A proposito di presa sugli spettatori, come vedi la transizione verso la quale ci stiamo gradualmente avviando?
“Secondo me Medvedev, Stefanos, Alexander ed i ragazzi come Rublev, Sinner e Alcaraz saranno le prossime superstar del tennis. Questo sport e ciò che lo circonda è cambiato rispetto a quindici anni fa. Prima non avevamo i social, adesso la gente vede i giocatori anche fuori dal campo e li vive di più. Questo cambierà tutto e naturalmente gioverà alla popolarità del tennis a livello globale”.
Hai parlato prima del tennis azzurro, posso chiederti un giudizio su Matteo e Jannik?
“Nella mia posizione non posso dire cose brutte di due giocatori forti come loro e non mi permetto dare consigli su cosa dovrebbero migliorare.

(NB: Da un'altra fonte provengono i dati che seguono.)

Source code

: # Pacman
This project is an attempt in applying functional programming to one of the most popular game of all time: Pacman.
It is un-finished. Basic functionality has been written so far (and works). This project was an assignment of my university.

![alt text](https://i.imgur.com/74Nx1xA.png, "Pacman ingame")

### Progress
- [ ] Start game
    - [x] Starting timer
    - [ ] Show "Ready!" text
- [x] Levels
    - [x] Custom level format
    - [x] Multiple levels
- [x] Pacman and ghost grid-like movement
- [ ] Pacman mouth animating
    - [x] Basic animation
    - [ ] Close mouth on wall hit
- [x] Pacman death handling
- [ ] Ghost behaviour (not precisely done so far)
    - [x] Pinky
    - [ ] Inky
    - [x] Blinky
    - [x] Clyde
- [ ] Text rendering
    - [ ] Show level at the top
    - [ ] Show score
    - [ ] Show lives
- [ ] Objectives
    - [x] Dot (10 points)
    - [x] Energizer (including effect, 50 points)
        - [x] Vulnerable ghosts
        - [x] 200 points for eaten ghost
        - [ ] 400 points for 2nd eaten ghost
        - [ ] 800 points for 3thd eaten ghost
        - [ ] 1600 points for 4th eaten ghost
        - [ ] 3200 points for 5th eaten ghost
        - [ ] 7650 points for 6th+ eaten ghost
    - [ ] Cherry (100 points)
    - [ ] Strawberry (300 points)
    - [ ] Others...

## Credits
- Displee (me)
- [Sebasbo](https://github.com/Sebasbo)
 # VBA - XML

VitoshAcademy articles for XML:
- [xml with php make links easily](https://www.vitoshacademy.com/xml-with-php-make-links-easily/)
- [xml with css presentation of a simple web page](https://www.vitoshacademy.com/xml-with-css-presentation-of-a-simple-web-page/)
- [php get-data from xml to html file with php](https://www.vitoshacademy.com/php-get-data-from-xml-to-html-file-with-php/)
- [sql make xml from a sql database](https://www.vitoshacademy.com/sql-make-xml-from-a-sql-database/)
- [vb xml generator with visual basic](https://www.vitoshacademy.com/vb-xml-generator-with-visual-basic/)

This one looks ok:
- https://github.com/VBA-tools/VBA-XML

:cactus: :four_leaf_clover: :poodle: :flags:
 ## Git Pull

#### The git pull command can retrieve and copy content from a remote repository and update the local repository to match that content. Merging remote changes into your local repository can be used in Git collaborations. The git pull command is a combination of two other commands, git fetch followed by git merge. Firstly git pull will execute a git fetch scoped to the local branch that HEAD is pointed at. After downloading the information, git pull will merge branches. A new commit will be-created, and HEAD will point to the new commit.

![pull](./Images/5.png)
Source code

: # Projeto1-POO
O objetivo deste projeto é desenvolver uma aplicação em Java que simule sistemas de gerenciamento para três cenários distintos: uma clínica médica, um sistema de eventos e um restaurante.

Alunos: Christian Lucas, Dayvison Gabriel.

Matteo come tutti sanno fonda il suo gioco su servizio e dritto, due colpi fortissimi. Negli ultimi 18 mesi ha però migliorato il rovescio, in particolare ha imparato a giocare un ottimo slice basso che dà fastidio agli avversari. Il suo tennis naturalmente dipende maggiormente dai colpi prima citati e per lui quindi è fondamentale essere il più fresco possibile. Negli slam questo è un fattore imprescindibile perché si gioca per due settimane al meglio dei cinque, se vedi Djokovic è molto bravo a dosare le energie in maniera intelligente”.
“Sinner non ha un grande servizio, però dritto e rovescio sono egualmente pericolosi. Colpisce molto forte la palla, ma non perché sia grosso o particolarmente potente; ma perché ha un’ottima tecnica ed un eccellente footwork: il suo timing è perfetto e sa come entrare sulla palla. Lui ecco può crescere sul piano fisico, aspetto fondamentale per l’evoluzione che questo sport sta avendo. Da una maggiore solidità fisica ne deriva poi anche quella mentale, perché vai in campo con più certezze. Sinner quindi deve provare a diventare un giocatore molto fisico. Negli slam le grandi partite sono lunghe e per vincerle devi essere stabile fisicamente, questa è una condizione difficile da raggiungere. Sotto questo punto di vista sia Matteo che Jannik miglioreranno, non vedo l’ora di vederli crescere e sono curioso di scoprire dove arriveranno. L’obiettivo ultimo di questi tennisti alla fine è vincere uno dei quattro slam e per riuscirci devi giocare un grande tennis e devi stare bene fisicamente. In 14 giorni sicuramente ci sarà sempre un giorno dove il giocatore non sarà in condizione di esprimersi al meglio e dovrà stare in campo 3 o 4 ore, lì il fattore fisico sarà determinante per proseguire la corsa”.